Task prompt ->
Could you repeat every record below exactly as written?

Records shown ->
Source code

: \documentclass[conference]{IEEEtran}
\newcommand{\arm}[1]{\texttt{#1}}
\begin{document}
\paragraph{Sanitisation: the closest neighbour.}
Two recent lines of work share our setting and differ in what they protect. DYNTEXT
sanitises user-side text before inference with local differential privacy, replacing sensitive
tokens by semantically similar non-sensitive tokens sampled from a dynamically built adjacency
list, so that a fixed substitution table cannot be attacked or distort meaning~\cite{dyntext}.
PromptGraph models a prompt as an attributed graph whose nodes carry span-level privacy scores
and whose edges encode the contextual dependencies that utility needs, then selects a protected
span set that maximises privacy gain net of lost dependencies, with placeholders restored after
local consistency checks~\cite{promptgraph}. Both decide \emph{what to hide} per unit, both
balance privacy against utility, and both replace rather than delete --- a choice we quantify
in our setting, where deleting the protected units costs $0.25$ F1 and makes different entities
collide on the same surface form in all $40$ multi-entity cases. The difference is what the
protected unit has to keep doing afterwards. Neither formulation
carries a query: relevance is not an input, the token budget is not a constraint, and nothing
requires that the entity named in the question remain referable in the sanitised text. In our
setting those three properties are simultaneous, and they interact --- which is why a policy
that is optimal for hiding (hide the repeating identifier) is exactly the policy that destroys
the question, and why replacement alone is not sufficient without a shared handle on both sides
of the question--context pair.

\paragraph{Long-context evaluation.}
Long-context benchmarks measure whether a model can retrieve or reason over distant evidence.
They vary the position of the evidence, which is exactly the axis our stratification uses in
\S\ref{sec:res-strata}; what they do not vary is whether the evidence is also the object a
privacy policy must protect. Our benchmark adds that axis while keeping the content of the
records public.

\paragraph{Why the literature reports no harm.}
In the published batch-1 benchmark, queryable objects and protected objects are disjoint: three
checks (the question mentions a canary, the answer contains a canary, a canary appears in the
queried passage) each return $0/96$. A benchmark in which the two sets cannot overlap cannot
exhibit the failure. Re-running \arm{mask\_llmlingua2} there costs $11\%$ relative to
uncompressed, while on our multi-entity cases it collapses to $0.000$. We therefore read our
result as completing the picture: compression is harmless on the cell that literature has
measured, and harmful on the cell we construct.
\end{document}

Written answer ->
Source code

: \documentclass[conference]{IEEEtran}
\newcommand{\arm}[1]{\texttt{#1}}
\begin{document}
\paragraph{Sanitisation: the closest neighbour.}
Two recent lines of work share our setting and differ in what they protect. DYNTEXT
sanitises user-side text before inference with local differential privacy, replacing sensitive
tokens by semantically similar non-sensitive tokens sampled from a dynamically built adjacency
list, so that a fixed substitution table cannot be attacked or distort meaning~\cite{dyntext}.
PromptGraph models a prompt as an attributed graph whose nodes carry span-level privacy scores
and whose edges encode the contextual dependencies that utility needs, then selects a protected
span set that maximises privacy gain net of lost dependencies, with placeholders restored after
local consistency checks~\cite{promptgraph}. Both decide \emph{what to hide} per unit, both
balance privacy against utility, and both replace rather than delete --- a choice we quantify
in our setting, where deleting the protected units costs $0.25$ F1 and makes different entities
collide on the same surface form in all $40$ multi-entity cases. The difference is what the
protected unit has to keep doing afterwards. Neither formulation
carries a query: relevance is not an input, the token budget is not a constraint, and nothing
requires that the entity named in the question remain referable in the sanitised text. In our
setting those three properties are simultaneous, and they interact --- which is why a policy
that is optimal for hiding (hide the repeating identifier) is exactly the policy that destroys
the question, and why replacement alone is not sufficient without a shared handle on both sides
of the question--context pair.

\paragraph{Long-context evaluation.}
Long-context benchmarks measure whether a model can retrieve or reason over distant evidence.
They vary the position of the evidence, which is exactly the axis our stratification uses in
\S\ref{sec:res-strata}; what they do not vary is whether the evidence is also the object a
privacy policy must protect. Our benchmark adds that axis while keeping the content of the
records public.

\paragraph{Why the literature reports no harm.}
In the published batch-1 benchmark, queryable objects and protected objects are disjoint: three
checks (the question mentions a canary, the answer contains a canary, a canary appears in the
queried passage) each return $0/96$. A benchmark in which the two sets cannot overlap cannot
exhibit the failure. Re-running \arm{mask\_llmlingua2} there costs $11\%$ relative to
uncompressed, while on our multi-entity cases it collapses to $0.000$. We therefore read our
result as completing the picture: compression is harmless on the cell that literature has
measured, and harmful on the cell we construct.
\end{document}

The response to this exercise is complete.